Practical first steps for PA janitorial operators

  • Conduct a Lockout/Tagout audit first. With 19 citations and $322,101 in penalties for NAICS 561720, 29 CFR 1910.147 is the highest-risk standard. Verify written LOTO procedures exist for every piece of equipment serviced (floor buffers, trash compactors, HVAC filters).
  • Establish a written Hazard Communication Program under 29 CFR 1910.1200. Maintain a complete SDS binder (or electronic equivalent) for every cleaning chemical. Label all secondary containers. Train employees at hire and whenever new chemicals are introduced.
  • Implement a Bloodborne Pathogens Exposure Control Plan per 29 CFR 1910.1030. Required for any janitor reasonably anticipated to contact blood or OPIM. Include annual training, hepatitis B vaccination offer, and sharps disposal procedures.
  • Use OSHA's free On-Site Consultation Program. Confidential, separate from enforcement, and prioritizes small businesses. Minor violations identified in consultation cannot be used as the basis for a citation.

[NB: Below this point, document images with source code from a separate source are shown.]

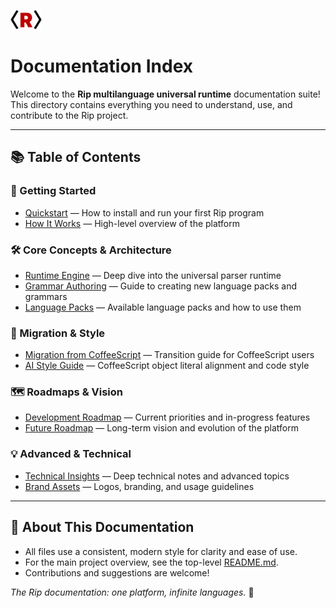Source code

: <img src="assets/logos/rip-icon-512wa.png" style="width:50px" /> <br>

# Documentation Index

Welcome to the **Rip multilanguage universal runtime** documentation suite! This directory contains everything you need to understand, use, and contribute to the Rip project.

---

## 📚 Table of Contents

### 🚀 Getting Started
- [Quickstart](./quickstart.md) — How to install and run your first Rip program
- [How It Works](./how-it-works.md) — High-level overview of the platform

### 🛠️ Core Concepts & Architecture
- [Runtime Engine](./runtime-engine.md) — Deep dive into the universal parser runtime
- [Grammar Authoring](./grammar-authoring.md) — Guide to creating new language packs and grammars
- [Language Packs](./language-packs.md) — Available language packs and how to use them

### 🔄 Migration & Style
- [Migration from CoffeeScript](./migration-coffeescript.md) — Transition guide for CoffeeScript users
- [AI Style Guide](./ai-style-guide.md) — CoffeeScript object literal alignment and code style

### 🗺️ Roadmaps & Vision
- [Development Roadmap](./development-roadmap.md) — Current priorities and in-progress features
- [Future Roadmap](./future-roadmap.md) — Long-term vision and evolution of the platform

### 💡 Advanced & Technical
- [Technical Insights](./technical-insights.md) — Deep technical notes and advanced topics
- [Brand Assets](./brand-assets.md) — Logos, branding, and usage guidelines

---

## 📝 About This Documentation
- All files use a consistent, modern style for clarity and ease of use.
- For the main project overview, see the top-level [README.md](../README.md).
- Contributions and suggestions are welcome!

*The Rip documentation: one platform, infinite languages.* 🚀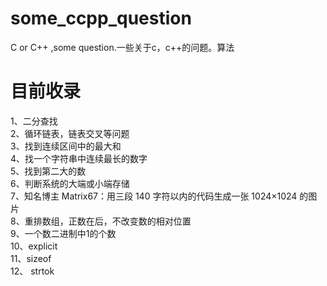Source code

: # some_ccpp_question
C or C++ ,some question.一些关于c，c++的问题。算法

# 目前收录
1、二分查找</br>
2、循环链表，链表交叉等问题</br>
3、找到连续区间中的最大和</br>
4、找一个字符串中连续最长的数字</br>
5、找到第二大的数</br>
6、判断系统的大端或小端存储</br>
7、知名博主 Matrix67：用三段 140 字符以内的代码生成一张 1024×1024 的图片</br>
8、重排数组，正数在后，不改变数的相对位置</br>
9、一个数二进制中1的个数</br>
10、explicit</br>
11、sizeof</br>
12、 strtok</br>
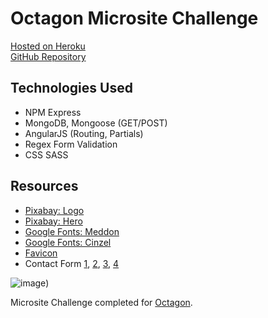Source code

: # Octagon Microsite Challenge

[Hosted on Heroku](https://octogon-challenge.herokuapp.com/)<br>
[GitHub Repository](https://github.com/cwithac/octagon_challenge)

## Technologies Used

- NPM Express
- MongoDB, Mongoose (GET/POST)
- AngularJS (Routing, Partials)
- Regex Form Validation
- CSS SASS

## Resources

- [Pixabay: Logo](https://pixabay.com/photo-320868/)
- [Pixabay: Hero](https://pixabay.com/photo-1642970/)
- [Google Fonts: Meddon](https://fonts.google.com/specimen/Meddon)
- [Google Fonts: Cinzel](https://fonts.google.com/specimen/Cinzel)
- [Favicon](http://www.favicon.cc/?action=icon&file_id=910285)
- Contact Form [1](http://www.freeformatter.com/usa-state-list-html-select.html), [2](https://www.w3schools.com/tags/att_input_pattern.asp), [3](https://stackoverflow.com/questions/160550/zip-code-us-postal-code-validation), [4](https://stackoverflow.com/questions/5327206/regex-match-digits-comma-and-semicolon)

![image](#))

Microsite Challenge completed for [Octagon](http://www.octagon.com/).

Data sources: OSHA Frequently Cited Standards, NAICS 561720, Oct 2024–Sep 2025 · OSHA Penalties · DOL Civil Money Penalty Inflation Adjustments (2026) · PA DLI General Safety Law · OSHA PA Area Offices. Last reviewed: June 2026.

This page is informational only. It does not constitute legal advice, tax advice, or a professional compliance determination. Laws vary by state and locality, change over time, and apply differently depending on your specific facts and circumstances. Before taking any action with legal or business consequences, consult a licensed attorney or CPA qualified in your jurisdiction.